I'm a beginner in C programming and I have some questions regarding how to deal with files.
Let us suppose that we have a binary file with N int values stored. Let us suppose that we what to read the i-th in value in the file.
Is there any real advantage of using fseek for positioning the file pointer to the i-th int value and reading it after the fseek instead of using a sequence of i fread calls?
Intuitively, I think that fseek is faster. But how the function finds the i-th value in the file without reading the intermediary information?
I think that this is implementation-dependent. So, I tried to find the implementation of fseek function, without much success.
CodePudding user response:
Is there any real advantage of using fseek for positioning the file pointer to the i-th int value and reading it after the fseek instead of using a sequence of i fread calls?
Yes, if you want to read a value from the file and you know where it is, there is no reason to read anything else.
Intuitively, I think that fseek is faster. But how the function finds the i-th value in the file without reading the intermediary information?
Your intuition is correct, if you read one value it stands to reason that the it will be more efficient than reading several values. The way it finds the value is simple, generally speaking each position in the file corresponds to 1 byte, if you pass an offset of, for example 7, the next read will start from the 8th byte, imagine your file has the following data:
-58 10 12 14 7 9
^ ^
| |
0 offset of 7
fseek(fp, 7, SEEK_SET);
if(fscanf(fp,"%d",&num) == 1 ){
printf("%d", num);
}
Will output 12.
The file indicator was set to the 7th position, then the reading begins from the next byte. It's as if you had an array and you want to access the 7th position, you'll just use arr[7].
I think that this is implementation-dependent.
Though there are some small details that can be implementation defined, the overall behavior is standardised.
Synopsis
1.
#include <stdio.h> int fseek(FILE *stream, long int offset, int whence);Description:
The fseek function sets the file position indicator for the stream pointed to by stream.
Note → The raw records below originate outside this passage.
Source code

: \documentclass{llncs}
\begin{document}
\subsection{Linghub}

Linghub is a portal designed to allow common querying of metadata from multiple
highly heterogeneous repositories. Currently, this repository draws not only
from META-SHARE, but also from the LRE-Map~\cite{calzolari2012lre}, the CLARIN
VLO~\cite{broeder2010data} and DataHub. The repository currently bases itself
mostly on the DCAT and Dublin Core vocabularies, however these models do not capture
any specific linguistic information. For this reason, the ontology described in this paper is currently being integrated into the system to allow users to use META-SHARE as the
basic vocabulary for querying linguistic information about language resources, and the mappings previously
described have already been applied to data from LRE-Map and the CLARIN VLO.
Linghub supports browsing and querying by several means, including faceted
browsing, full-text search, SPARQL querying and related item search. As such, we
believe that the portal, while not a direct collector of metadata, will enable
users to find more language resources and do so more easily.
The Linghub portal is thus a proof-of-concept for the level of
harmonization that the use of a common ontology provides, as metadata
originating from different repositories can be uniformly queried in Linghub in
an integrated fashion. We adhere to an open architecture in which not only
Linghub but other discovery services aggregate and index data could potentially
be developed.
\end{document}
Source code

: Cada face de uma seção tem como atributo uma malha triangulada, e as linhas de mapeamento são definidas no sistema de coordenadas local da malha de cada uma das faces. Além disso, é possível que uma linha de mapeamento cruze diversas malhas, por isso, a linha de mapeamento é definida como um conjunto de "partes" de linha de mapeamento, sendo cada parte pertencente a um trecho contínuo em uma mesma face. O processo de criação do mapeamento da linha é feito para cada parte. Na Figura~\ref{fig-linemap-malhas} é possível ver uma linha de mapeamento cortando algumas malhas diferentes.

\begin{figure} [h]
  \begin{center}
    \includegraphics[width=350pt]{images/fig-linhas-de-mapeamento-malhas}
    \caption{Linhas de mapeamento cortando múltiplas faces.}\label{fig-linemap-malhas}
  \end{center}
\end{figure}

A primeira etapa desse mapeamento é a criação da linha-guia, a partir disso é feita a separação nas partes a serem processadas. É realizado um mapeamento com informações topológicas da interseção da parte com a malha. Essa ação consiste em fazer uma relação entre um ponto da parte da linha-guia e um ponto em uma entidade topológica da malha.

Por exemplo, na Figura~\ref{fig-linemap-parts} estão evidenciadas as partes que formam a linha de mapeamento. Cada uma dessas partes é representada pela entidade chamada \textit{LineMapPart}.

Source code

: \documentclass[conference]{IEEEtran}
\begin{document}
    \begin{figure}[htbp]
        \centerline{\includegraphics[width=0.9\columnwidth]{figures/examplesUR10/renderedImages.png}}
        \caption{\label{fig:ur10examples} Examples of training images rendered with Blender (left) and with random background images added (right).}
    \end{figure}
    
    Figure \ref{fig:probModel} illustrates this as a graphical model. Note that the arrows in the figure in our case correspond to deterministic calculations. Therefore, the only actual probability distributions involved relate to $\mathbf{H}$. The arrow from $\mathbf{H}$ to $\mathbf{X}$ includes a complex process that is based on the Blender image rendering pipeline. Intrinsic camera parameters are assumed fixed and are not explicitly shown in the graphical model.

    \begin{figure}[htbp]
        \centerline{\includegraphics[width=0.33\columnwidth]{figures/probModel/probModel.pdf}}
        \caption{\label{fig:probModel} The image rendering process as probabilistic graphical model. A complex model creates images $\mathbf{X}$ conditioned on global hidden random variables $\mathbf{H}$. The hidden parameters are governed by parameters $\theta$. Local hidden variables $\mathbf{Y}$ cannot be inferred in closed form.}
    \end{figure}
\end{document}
If a read or write error occurs, the error indicator for the stream is set and fseek fails.
For a binary stream, the new position, measured in characters from the beginning of the file, is obtained by adding offset to the position specified by whence. The specified position is the beginning of the file if whence is SEEK_SET, the current value of the file position indicator if SEEK_CUR, or end-of-file if SEEK_END. A binary stream need not meaningfully support fseek calls with a whence value of SEEK_END.
For a text stream, either offset shall be zero, or offset shall be a value returned by an earlier successful call to the ftell function on a stream associated with the same file and whence shall be SEEK_SET.
After determining the new position, a successful call to the fseek function undoes any effects of the ungetc function on the stream, clears the end-of-file indicator for the stream, and then establishes the new position. After a successful fseek call, the next operation on an update stream may be either input or output.
Returns:
- The fseek function returns nonzero only for a request that cannot be satisfied.
CodePudding user response:
But how the function finds the i-th value in the file without reading the intermediary information?
It doesn't. It's up to you provide the correct (absolute or relative) offset. You can request, for example, to advance the file pointer by i*sizeof(X).
It still needs to follow the chain of sectors in which the file is located to find the right one, but that doesn't require reading those sectors. That metadata is stored outside of the file itself.
Is there any real advantage of using fseek for positioning the file pointer to the i-th int value and reading it after the fseek instead of using a sequence of i fread calls?
There are potential benefits at every level.
By seeking, the system may have to read less from the disk. The system reads from the disk in sectors, so short seeks might not have this benefit because of caching. But seeking over entire sectors reduces the amount of data that needs to be fetched from the disk.
Similarly, by seeking, the stdio library my have to request less from the OS.
The stdio library normally reads more than it requires so that future calls to fread doesn't need to touch the OS or the disk. A short seek might not require making any system calls, but seeking beyond the end of the buffered data could reduce the total amount of data fetched from the OS.
Finally, the skipped data doesn't need to be copied from the stdio library's buffers to the user's buffer at all when using fseek, no matter how far you seek.
Oh, and let's not forget that you were considering i-1 reads instead of just a large one. Each of those reads consume CPU, both in the library (error checking) and in the caller (error handling).